### What the task asks
Exclude the pictures, then copy all remaining records exactly.

── Available records

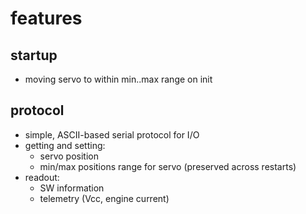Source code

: # features

## startup
* moving servo to within min..max range on init

## protocol
* simple, ASCII-based serial protocol for I/O
* getting and setting:
  * servo position
  * min/max positions range for servo (preserved across restarts)
* readout:
  * SW information
  * telemetry (Vcc, engine current)
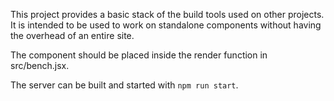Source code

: This project provides a basic stack of the build tools used on other projects. It is intended to be used to work on standalone components without having the overhead of an entire site.

The component should be placed inside the render function in src/bench.jsx.

The server can be built and started with `npm run start`.

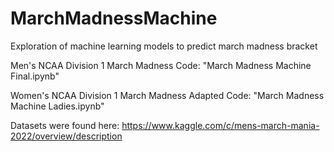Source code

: # MarchMadnessMachine
Exploration of machine learning models to predict march madness bracket

Men's NCAA Division 1 March Madness Code: "March Madness Machine Final.ipynb"

Women's NCAA Division 1 March Madness Adapted Code: "March Madness Machine Ladies.ipynb"

Datasets were found here: https://www.kaggle.com/c/mens-march-mania-2022/overview/description
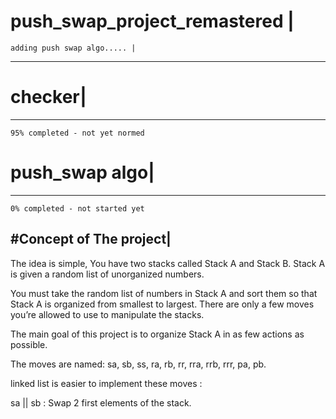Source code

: # push_swap_project_remastered |
    adding push swap algo..... |
-------------------------------
# checker|
----------
    95% completed - not yet normed 
# push_swap algo|
-----------------
    0% completed - not started yet
#Concept of The project|
------------------------
  The idea is simple, You have two stacks called Stack A and Stack B.
Stack A is given a random list of unorganized numbers.

  You must take the random list of numbers in Stack A and sort them so that Stack A is organized from smallest to largest.
There are only a few moves you’re allowed to use to manipulate the stacks.

The main goal of this project is to organize Stack A in as few actions as possible.

The moves are named: sa, sb, ss, ra, rb, rr, rra, rrb, rrr, pa, pb.

linked list is easier to implement these moves :

sa || sb : Swap 2 first elements of the stack.
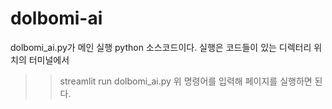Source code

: # dolbomi-ai

dolbomi_ai.py가 메인 실행 python 소스코드이다. 
실행은 코드들이 있는 디렉터리 위치의 터미널에서 
 >> streamlit run dolbomi_ai.py
위 명령어를 입력해 페이지를 실행하면 된다.
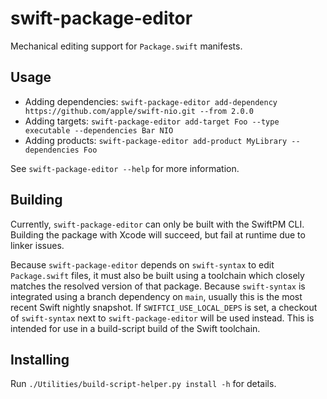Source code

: # swift-package-editor

Mechanical editing support for `Package.swift` manifests.

## Usage

- Adding dependencies: `swift-package-editor add-dependency https://github.com/apple/swift-nio.git --from 2.0.0`
- Adding targets: `swift-package-editor add-target Foo --type executable --dependencies Bar NIO`
- Adding products: `swift-package-editor add-product MyLibrary --dependencies Foo`

See `swift-package-editor --help` for more information.

## Building

Currently, `swift-package-editor` can only be built with the SwiftPM CLI. Building the package with Xcode will succeed, but fail at runtime due to linker issues.

Because `swift-package-editor` depends on `swift-syntax` to edit `Package.swift` files, it must also be built using a toolchain which closely matches the resolved version of that package. Because `swift-syntax` is integrated using a branch dependency on `main`, usually this is the most recent Swift nightly snapshot. If `SWIFTCI_USE_LOCAL_DEPS` is set, a checkout of `swift-syntax` next to `swift-package-editor` will be used instead. This is intended for use in a build-script build of the Swift toolchain.

## Installing

Run `./Utilities/build-script-helper.py install -h` for details.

────

### Response for this exercise
Source code

: # features

## startup
* moving servo to within min..max range on init

## protocol
* simple, ASCII-based serial protocol for I/O
* getting and setting:
  * servo position
  * min/max positions range for servo (preserved across restarts)
* readout:
  * SW information
  * telemetry (Vcc, engine current)
Source code

: This project provides a basic stack of the build tools used on other projects. It is intended to be used to work on standalone components without having the overhead of an entire site.

The component should be placed inside the render function in src/bench.jsx.

The server can be built and started with `npm run start`.

Source code

: # MarchMadnessMachine
Exploration of machine learning models to predict march madness bracket

Men's NCAA Division 1 March Madness Code: "March Madness Machine Final.ipynb"

Women's NCAA Division 1 March Madness Adapted Code: "March Madness Machine Ladies.ipynb"

Datasets were found here: https://www.kaggle.com/c/mens-march-mania-2022/overview/description
Source code

: # push_swap_project_remastered |
    adding push swap algo..... |
-------------------------------
# checker|
----------
    95% completed - not yet normed 
# push_swap algo|
-----------------
    0% completed - not started yet
#Concept of The project|
------------------------
  The idea is simple, You have two stacks called Stack A and Stack B.
Stack A is given a random list of unorganized numbers.

  You must take the random list of numbers in Stack A and sort them so that Stack A is organized from smallest to largest.
There are only a few moves you’re allowed to use to manipulate the stacks.

The main goal of this project is to organize Stack A in as few actions as possible.

The moves are named: sa, sb, ss, ra, rb, rr, rra, rrb, rrr, pa, pb.

linked list is easier to implement these moves :

sa || sb : Swap 2 first elements of the stack.
Source code

: # dolbomi-ai

dolbomi_ai.py가 메인 실행 python 소스코드이다. 
실행은 코드들이 있는 디렉터리 위치의 터미널에서 
 >> streamlit run dolbomi_ai.py
위 명령어를 입력해 페이지를 실행하면 된다.
Source code

: # swift-package-editor

Mechanical editing support for `Package.swift` manifests.

## Usage

- Adding dependencies: `swift-package-editor add-dependency https://github.com/apple/swift-nio.git --from 2.0.0`
- Adding targets: `swift-package-editor add-target Foo --type executable --dependencies Bar NIO`
- Adding products: `swift-package-editor add-product MyLibrary --dependencies Foo`

See `swift-package-editor --help` for more information.

## Building

Currently, `swift-package-editor` can only be built with the SwiftPM CLI. Building the package with Xcode will succeed, but fail at runtime due to linker issues.

Because `swift-package-editor` depends on `swift-syntax` to edit `Package.swift` files, it must also be built using a toolchain which closely matches the resolved version of that package. Because `swift-syntax` is integrated using a branch dependency on `main`, usually this is the most recent Swift nightly snapshot. If `SWIFTCI_USE_LOCAL_DEPS` is set, a checkout of `swift-syntax` next to `swift-package-editor` will be used instead. This is intended for use in a build-script build of the Swift toolchain.

## Installing

Run `./Utilities/build-script-helper.py install -h` for details.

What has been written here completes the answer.